Dataset excerpts:

= = =

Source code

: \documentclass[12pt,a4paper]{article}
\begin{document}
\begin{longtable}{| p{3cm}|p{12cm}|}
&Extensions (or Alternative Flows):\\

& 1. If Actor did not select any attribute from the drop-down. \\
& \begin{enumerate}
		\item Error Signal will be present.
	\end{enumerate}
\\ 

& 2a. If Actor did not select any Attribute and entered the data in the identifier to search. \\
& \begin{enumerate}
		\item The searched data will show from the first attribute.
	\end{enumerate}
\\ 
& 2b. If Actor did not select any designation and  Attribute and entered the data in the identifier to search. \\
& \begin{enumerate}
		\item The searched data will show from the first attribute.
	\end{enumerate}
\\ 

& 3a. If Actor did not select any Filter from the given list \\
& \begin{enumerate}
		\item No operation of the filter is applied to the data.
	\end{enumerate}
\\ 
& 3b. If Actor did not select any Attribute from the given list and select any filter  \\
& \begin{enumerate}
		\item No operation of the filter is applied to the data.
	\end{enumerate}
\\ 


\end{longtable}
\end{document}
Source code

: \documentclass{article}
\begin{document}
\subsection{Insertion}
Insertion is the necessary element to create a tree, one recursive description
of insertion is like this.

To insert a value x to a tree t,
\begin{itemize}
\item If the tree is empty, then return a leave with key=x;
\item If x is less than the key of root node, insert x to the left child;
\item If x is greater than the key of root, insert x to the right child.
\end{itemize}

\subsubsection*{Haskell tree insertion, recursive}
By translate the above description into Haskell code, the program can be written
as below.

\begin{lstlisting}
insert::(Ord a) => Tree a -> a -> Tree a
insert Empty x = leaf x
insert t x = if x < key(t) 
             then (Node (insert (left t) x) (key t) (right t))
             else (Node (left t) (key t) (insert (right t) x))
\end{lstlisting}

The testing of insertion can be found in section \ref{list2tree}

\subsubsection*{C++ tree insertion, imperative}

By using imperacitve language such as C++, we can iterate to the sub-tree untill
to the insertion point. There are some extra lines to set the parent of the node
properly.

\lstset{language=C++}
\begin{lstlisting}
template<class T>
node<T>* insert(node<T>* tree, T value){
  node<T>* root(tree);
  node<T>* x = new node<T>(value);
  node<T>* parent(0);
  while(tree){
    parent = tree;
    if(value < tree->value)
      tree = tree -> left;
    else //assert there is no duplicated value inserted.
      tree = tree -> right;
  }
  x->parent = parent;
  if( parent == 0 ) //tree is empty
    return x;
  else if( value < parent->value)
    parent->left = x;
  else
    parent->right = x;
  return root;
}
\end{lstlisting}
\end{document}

= = =

Repeat the data word for word, starting at its first line and stopping after the line that contains "To insert a".

→ **Exercise output**:
Source code

: \documentclass[12pt,a4paper]{article}
\begin{document}
\begin{longtable}{| p{3cm}|p{12cm}|}
&Extensions (or Alternative Flows):\\

& 1. If Actor did not select any attribute from the drop-down. \\
& \begin{enumerate}
		\item Error Signal will be present.
	\end{enumerate}
\\ 

& 2a. If Actor did not select any Attribute and entered the data in the identifier to search. \\
& \begin{enumerate}
		\item The searched data will show from the first attribute.
	\end{enumerate}
\\ 
& 2b. If Actor did not select any designation and  Attribute and entered the data in the identifier to search. \\
& \begin{enumerate}
		\item The searched data will show from the first attribute.
	\end{enumerate}
\\ 

& 3a. If Actor did not select any Filter from the given list \\
& \begin{enumerate}
		\item No operation of the filter is applied to the data.
	\end{enumerate}
\\ 
& 3b. If Actor did not select any Attribute from the given list and select any filter  \\
& \begin{enumerate}
		\item No operation of the filter is applied to the data.
	\end{enumerate}
\\ 


\end{longtable}
\end{document}
Source code

: \documentclass{article}
\begin{document}
\subsection{Insertion}
Insertion is the necessary element to create a tree, one recursive description
of insertion is like this.

To insert a value x to a tree t,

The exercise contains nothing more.